Using the records below, locate all lines containing "memoria" and return them.

# Excerpted data
===
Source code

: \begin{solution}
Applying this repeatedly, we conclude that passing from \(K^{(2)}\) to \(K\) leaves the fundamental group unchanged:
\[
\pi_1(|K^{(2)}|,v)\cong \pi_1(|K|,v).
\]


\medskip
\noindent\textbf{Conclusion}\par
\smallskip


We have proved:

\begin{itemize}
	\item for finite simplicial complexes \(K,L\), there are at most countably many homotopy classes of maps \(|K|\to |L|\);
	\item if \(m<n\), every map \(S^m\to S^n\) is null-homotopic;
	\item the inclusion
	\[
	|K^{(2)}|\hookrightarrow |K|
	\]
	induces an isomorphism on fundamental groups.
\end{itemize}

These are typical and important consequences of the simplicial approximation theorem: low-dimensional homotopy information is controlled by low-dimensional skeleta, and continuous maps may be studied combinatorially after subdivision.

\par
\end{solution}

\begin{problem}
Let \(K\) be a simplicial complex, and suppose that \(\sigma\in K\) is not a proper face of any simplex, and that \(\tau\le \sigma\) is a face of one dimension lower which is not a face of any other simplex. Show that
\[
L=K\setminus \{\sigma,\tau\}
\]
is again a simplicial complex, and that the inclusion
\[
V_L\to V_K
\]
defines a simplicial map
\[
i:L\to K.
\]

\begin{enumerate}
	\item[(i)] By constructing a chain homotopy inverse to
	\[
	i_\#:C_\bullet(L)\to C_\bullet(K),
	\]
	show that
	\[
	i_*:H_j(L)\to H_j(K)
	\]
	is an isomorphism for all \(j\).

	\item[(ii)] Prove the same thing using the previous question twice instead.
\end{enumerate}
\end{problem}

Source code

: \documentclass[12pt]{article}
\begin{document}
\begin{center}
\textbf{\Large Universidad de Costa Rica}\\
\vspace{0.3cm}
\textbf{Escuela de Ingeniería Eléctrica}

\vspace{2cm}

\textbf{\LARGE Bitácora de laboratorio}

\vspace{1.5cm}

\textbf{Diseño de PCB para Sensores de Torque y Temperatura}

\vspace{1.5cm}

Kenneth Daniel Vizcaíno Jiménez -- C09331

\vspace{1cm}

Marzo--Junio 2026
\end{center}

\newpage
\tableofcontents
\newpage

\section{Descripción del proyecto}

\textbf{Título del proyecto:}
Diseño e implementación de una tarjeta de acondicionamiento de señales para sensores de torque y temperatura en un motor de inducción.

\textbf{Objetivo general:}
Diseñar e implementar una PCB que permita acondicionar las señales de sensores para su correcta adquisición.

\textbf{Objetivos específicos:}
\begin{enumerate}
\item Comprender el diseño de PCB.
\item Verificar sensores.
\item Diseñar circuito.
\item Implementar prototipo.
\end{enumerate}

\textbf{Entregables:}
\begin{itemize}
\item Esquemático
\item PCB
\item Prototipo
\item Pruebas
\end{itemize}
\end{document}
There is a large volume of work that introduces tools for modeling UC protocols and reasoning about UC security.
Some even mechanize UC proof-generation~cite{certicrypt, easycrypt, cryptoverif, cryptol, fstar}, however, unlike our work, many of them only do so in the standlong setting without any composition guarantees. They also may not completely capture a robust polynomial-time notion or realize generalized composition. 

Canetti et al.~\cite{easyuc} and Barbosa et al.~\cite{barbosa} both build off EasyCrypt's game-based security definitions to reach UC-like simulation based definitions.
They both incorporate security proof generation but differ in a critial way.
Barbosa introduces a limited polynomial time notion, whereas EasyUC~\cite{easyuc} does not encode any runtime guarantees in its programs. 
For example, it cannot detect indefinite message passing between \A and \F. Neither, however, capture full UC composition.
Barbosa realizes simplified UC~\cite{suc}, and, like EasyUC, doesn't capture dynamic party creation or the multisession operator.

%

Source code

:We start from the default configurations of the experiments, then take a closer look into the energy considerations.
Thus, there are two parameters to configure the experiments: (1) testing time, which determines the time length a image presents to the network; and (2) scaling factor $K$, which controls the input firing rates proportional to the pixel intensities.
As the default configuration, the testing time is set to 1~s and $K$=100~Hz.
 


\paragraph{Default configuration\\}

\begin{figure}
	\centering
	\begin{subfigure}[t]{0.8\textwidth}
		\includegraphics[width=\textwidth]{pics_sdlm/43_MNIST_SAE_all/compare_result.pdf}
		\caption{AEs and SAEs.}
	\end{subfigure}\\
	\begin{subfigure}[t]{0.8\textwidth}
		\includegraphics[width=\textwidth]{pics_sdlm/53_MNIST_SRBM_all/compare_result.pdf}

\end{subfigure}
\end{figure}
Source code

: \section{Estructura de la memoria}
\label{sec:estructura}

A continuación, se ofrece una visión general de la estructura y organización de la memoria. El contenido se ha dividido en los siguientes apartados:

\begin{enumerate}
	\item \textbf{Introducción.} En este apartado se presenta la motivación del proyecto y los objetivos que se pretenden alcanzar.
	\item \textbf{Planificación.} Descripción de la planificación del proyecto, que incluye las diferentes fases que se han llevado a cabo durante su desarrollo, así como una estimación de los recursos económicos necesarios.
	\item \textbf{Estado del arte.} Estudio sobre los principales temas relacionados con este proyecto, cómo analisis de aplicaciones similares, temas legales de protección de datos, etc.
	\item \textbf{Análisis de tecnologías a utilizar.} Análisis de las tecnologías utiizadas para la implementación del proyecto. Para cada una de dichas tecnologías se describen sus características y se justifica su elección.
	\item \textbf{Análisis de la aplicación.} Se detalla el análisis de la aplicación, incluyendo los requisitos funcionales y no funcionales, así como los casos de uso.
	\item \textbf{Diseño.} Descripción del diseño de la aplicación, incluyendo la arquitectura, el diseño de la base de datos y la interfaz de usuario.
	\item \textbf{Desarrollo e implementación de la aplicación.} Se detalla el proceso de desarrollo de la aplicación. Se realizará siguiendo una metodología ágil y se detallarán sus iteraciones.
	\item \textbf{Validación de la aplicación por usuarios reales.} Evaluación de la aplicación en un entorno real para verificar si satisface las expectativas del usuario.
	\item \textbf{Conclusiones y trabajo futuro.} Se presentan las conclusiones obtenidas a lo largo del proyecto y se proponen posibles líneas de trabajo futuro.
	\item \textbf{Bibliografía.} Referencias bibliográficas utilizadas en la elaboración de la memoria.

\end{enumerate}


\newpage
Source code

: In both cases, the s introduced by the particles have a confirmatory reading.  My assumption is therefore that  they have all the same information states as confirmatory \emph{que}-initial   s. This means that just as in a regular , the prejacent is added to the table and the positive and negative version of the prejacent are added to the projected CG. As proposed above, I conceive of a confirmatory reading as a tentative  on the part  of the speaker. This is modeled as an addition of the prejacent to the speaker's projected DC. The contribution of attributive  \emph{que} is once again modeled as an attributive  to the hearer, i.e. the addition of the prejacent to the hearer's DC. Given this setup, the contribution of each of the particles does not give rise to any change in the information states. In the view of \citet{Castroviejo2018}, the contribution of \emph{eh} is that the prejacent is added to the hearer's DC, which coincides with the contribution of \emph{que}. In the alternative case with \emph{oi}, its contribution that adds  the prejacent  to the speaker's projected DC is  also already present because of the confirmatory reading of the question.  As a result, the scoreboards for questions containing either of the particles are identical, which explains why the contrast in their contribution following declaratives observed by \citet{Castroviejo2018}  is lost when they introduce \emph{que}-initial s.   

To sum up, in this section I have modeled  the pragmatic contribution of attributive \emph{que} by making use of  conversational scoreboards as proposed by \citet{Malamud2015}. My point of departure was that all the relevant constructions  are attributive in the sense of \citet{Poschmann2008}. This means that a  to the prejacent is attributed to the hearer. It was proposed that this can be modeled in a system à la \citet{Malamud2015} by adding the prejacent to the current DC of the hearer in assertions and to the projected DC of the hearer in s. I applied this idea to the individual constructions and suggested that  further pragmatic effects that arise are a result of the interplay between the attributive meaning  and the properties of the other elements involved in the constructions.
===
# Final answer
: \section{Estructura de la memoria}
A continuación, se ofrece una visión general de la estructura y organización de la memoria. El contenido se ha dividido en los siguientes apartados:
	\item \textbf{Bibliografía.} Referencias bibliográficas utilizadas en la elaboración de la memoria.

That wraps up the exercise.